After McCown’s dawn assault, Confederate units to the north began attacking the enemy in their front. These attacks were not meant to break through, but to hold Union units in place as the flanking attack swept up behind them.
General Philip Sheridan had his men rise early and form a line of battle. His men were able to repulse the first enemy attack, but the loss of the divisions to his right forced Sheridan’s commanders to reposition their lines to keep Cleburne’s Division from cutting off their escape route. Sheridan’s lines pivoted to the north, anchored by General James Negley’s Division in the trees and rocks along McFadden Lane.
Confederate brigades assaulted Sheridan’s and Negley’s Divisions without coordination. The terrain made communication and cooperation between units nearly impossible. For more than two hours, the Union forces fell back step by bloody step slowing the Confederate assault.
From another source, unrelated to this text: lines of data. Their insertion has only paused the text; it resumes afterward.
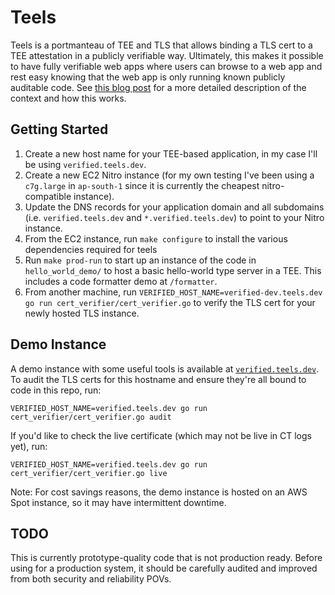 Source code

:# Teels 

Teels is a portmanteau of TEE and TLS that allows binding a TLS cert to a TEE attestation in a publicly verifiable way. Ultimately, this makes it possible to have fully verifiable web apps where users can browse to a web app and rest easy knowing that the web app is only running known publicly auditable code. See [this blog post](https://blog.daviddworken.com/posts/teels/) for a more detailed description of the context and how this works. 

## Getting Started 

1. Create a new host name for your TEE-based application, in my case I'll be using `verified.teels.dev`.
2. Create a new EC2 Nitro instance (for my own testing I've been using a `c7g.large` in `ap-south-1` since it is currently the cheapest nitro-compatible instance).
3. Update the DNS records for your application domain and all subdomains (i.e. `verified.teels.dev` and `*.verified.teels.dev`) to point to your Nitro instance.
4. From the EC2 instance, run `make configure` to install the various dependencies required for teels
5. Run `make prod-run` to start up an instance of the code in `hello_world_demo/` to host a basic hello-world type server in a TEE. This includes a code formatter demo at `/formatter`.
6. From another machine, run `VERIFIED_HOST_NAME=verified-dev.teels.dev go run cert_verifier/cert_verifier.go` to verify the TLS cert for your newly hosted TLS instance. 

## Demo Instance

A demo instance with some useful tools is available at [`verified.teels.dev`](https://verified.teels.dev). To audit the TLS certs for this hostname and ensure they're all bound to code in this repo, run:

```
VERIFIED_HOST_NAME=verified.teels.dev go run cert_verifier/cert_verifier.go audit
```

If you'd like to check the live certificate (which may not be live in CT logs yet), run:

```
VERIFIED_HOST_NAME=verified.teels.dev go run cert_verifier/cert_verifier.go live
```

Note: For cost savings reasons, the demo instance is hosted on an AWS Spot instance, so it may have intermittent downtime.

## TODO

This is currently prototype-quality code that is not production ready. Before using for a production system, it should be carefully audited and improved from both security and reliability POVs. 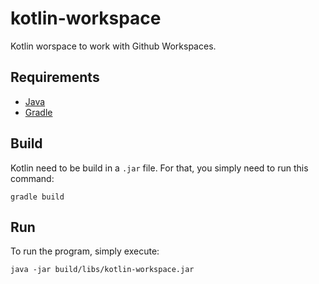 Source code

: # kotlin-workspace

Kotlin worspace to work with Github Workspaces.

## Requirements

 * [Java](https://adoptopenjdk.net)
 * [Gradle](https://gradle.org/install/)

## Build

Kotlin need to be build in a ``.jar`` file. For that, you simply need to run this command:

```
gradle build 
```

## Run

To run the program, simply execute:

```
java -jar build/libs/kotlin-workspace.jar
``` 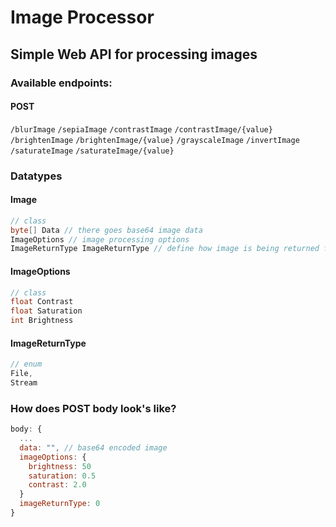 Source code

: 
# Image Processor

## Simple Web API for processing images

### Available endpoints:
#### POST
``
/blurImage
``
``
/sepiaImage
``
``
/contrastImage
``
``
/contrastImage/{value}
``
``
/brightenImage
``
``
/brightenImage/{value}
``
``
/grayscaleImage
``
``
/invertImage
``
``
/saturateImage
``
``
/saturateImage/{value}
``

### Datatypes

#### Image
```csharp
// class
byte[] Data // there goes base64 image data
ImageOptions // image processing options
ImageReturnType ImageReturnType // define how image is being returned from API
```

#### ImageOptions
```csharp
// class
float Contrast
float Saturation
int Brightness
```

#### ImageReturnType
```csharp
// enum
File,
Stream
```

### How does POST body look's like?

```javascript
body: {
  ...
  data: "", // base64 encoded image
  imageOptions: {
    brightness: 50
    saturation: 0.5
    contrast: 2.0
  }
  imageReturnType: 0
}
```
By noon, the Confederate Brigades of A.P. Stewart, J. Patton Anderson, George Maney, A.M. Manigault, and A.J. Vaughn assaulted the Union salient from three sides. With their ammunition nearly spent, Negley’s and Sheridan’s lines shattered and their men made their way north and west through the cedars towards the Nashville Pike.
The cost of this delaying action was enormous. Sam Watkins of the First Tennessee Infantry, CS was amazed at the bloodshed.
“I cannot remember now of ever seeing more dead men and horses and captured cannon all jumbled together, than that scene of blood and carnage … on the (Wilkinson) … Turnpike; the ground was literally covered with blue coats dead.”
All three of Sheridan’s brigade commanders were killed or mortally wounded and many Federal units lost more than one-third of their men. Many Confederate units fared little better. Union soldiers recalled the carnage as looking like the slaughter pens in the stockyards of Chicago. The name stuck.